The New York Stock Exchange has formally approved the listing of Morgan Stanley's spot Bitcoin exchange-traded fund (ETF), designated to trade under the ticker MSBT on NYSE Arca. This marks a historic milestone as the first spot Bitcoin ETF to be directly issued by a major U.S. bank, fundamentally altering the institutional cryptocurrency investment landscape.
Morgan Stanley initially filed its S-1 registration in January 2026 (with some sources citing January 2025) and has since refined operational details, including a $1 million seed investment. The fund's structure features prominent traditional finance players: Coinbase Custody Trust Company will serve as the custodian for the underlying Bitcoin, while BNY Mellon acts as the administrator, transfer agent, and cash manager.
What sets Morgan Stanley's offering apart is its aggressive pricing strategy. The latest filings reveal an annual expense ratio of just 0.14%—the lowest among all U.S. spot Bitcoin ETFs. This undercuts Grayscale's Bitcoin Mini Trust (0.15%) and sits well below BlackRock's iShares Bitcoin Trust (IBIT) at 0.25%, potentially igniting a fresh fee war that benefits investors through lower costs.
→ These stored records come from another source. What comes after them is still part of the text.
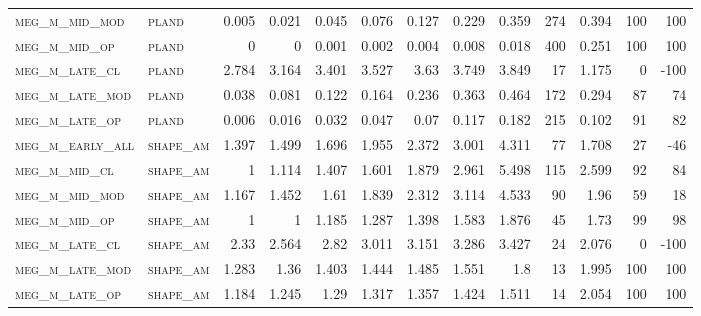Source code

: \begin{landscape}
\begin{center}
\begin{footnotesize}
\begin{longtable}{llrrrrrrrr|rrr}
\textsc{meg\_m\_mid\_mod  } & \textsc{pland     }   & 0.005    & 0.021    & 0.045    & 0.076    & 0.127    & 0.229    & 0.359     & 274    & 0.394         & 100           & 100             \\
\textsc{meg\_m\_mid\_op   } & \textsc{pland     }   & 0        & 0        & 0.001    & 0.002    & 0.004    & 0.008    & 0.018     & 400    & 0.251         & 100           & 100             \\
\textsc{meg\_m\_late\_cl  } & \textsc{pland     }   & 2.784    & 3.164    & 3.401    & 3.527    & 3.63     & 3.749    & 3.849     & 17     & 1.175         & 0             & -100            \\
\textsc{meg\_m\_late\_mod } & \textsc{pland     }   & 0.038    & 0.081    & 0.122    & 0.164    & 0.236    & 0.363    & 0.464     & 172    & 0.294         & 87            & 74              \\
\textsc{meg\_m\_late\_op  } & \textsc{pland     }   & 0.006    & 0.016    & 0.032    & 0.047    & 0.07     & 0.117    & 0.182     & 215    & 0.102         & 91            & 82              \\
\textsc{meg\_m\_early\_all} & \textsc{shape\_am }   & 1.397    & 1.499    & 1.696    & 1.955    & 2.372    & 3.001    & 4.311     & 77     & 1.708         & 27            & -46             \\
\textsc{meg\_m\_mid\_cl   } & \textsc{shape\_am }   & 1        & 1.114    & 1.407    & 1.601    & 1.879    & 2.961    & 5.498     & 115    & 2.599         & 92            & 84              \\
\textsc{meg\_m\_mid\_mod  } & \textsc{shape\_am }   & 1.167    & 1.452    & 1.61     & 1.839    & 2.312    & 3.114    & 4.533     & 90     & 1.96          & 59            & 18              \\
\textsc{meg\_m\_mid\_op   } & \textsc{shape\_am }   & 1        & 1        & 1.185    & 1.287    & 1.398    & 1.583    & 1.876     & 45     & 1.73          & 99            & 98              \\
\textsc{meg\_m\_late\_cl  } & \textsc{shape\_am }   & 2.33     & 2.564    & 2.82     & 3.011    & 3.151    & 3.286    & 3.427     & 24     & 2.076         & 0             & -100            \\
\textsc{meg\_m\_late\_mod } & \textsc{shape\_am }   & 1.283    & 1.36     & 1.403    & 1.444    & 1.485    & 1.551    & 1.8       & 13     & 1.995         & 100           & 100             \\
\textsc{meg\_m\_late\_op  } & \textsc{shape\_am }   & 1.184    & 1.245    & 1.29     & 1.317    & 1.357    & 1.424    & 1.511     & 14     & 2.054         & 100           & 100             \\

\end{longtable}
\end{footnotesize}
\end{center}
\end{landscape}
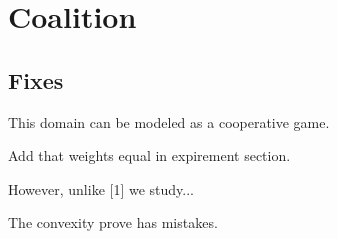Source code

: \documentclass{article}
\begin{document}
\section{Coalition}

\subsection{Fixes}

This domain can be modeled as a cooperative game.

Add that weights equal in expirement section.

However, unlike [1] we study...

The convexity prove has mistakes.

%
%
\end{document}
This development arrives more than two years after the landmark January 2024 SEC approval of the first wave of spot Bitcoin ETFs from issuers including BlackRock, Fidelity, Grayscale, and ARK. That initial batch quickly attracted tens of billions in inflows, with the existing lineup now managing roughly $83 billion in assets.
Analysts view Morgan Stanley's entry as a significant catalyst for further institutional adoption. With its network of more than 16,000 financial advisors and deep relationships across institutional and high-net-worth clients, the bank enjoys unmatched distribution power. Clients using Morgan Stanley's brokerage or wealth platforms could gain Bitcoin exposure through a familiar, in-house vehicle, potentially accelerating adoption among traditional investors wary of standalone crypto providers.
Market observers expect the launch to further legitimize Bitcoin within conventional finance by bridging sophisticated banking infrastructure with digital assets. However, success will hinge on execution factors including seamless trading liquidity, tight tracking of Bitcoin's spot price, and transparent custody practices. The approval could also accelerate filings from other large banks like JPMorgan, Goldman Sachs, or Bank of America, who have been observing the space cautiously.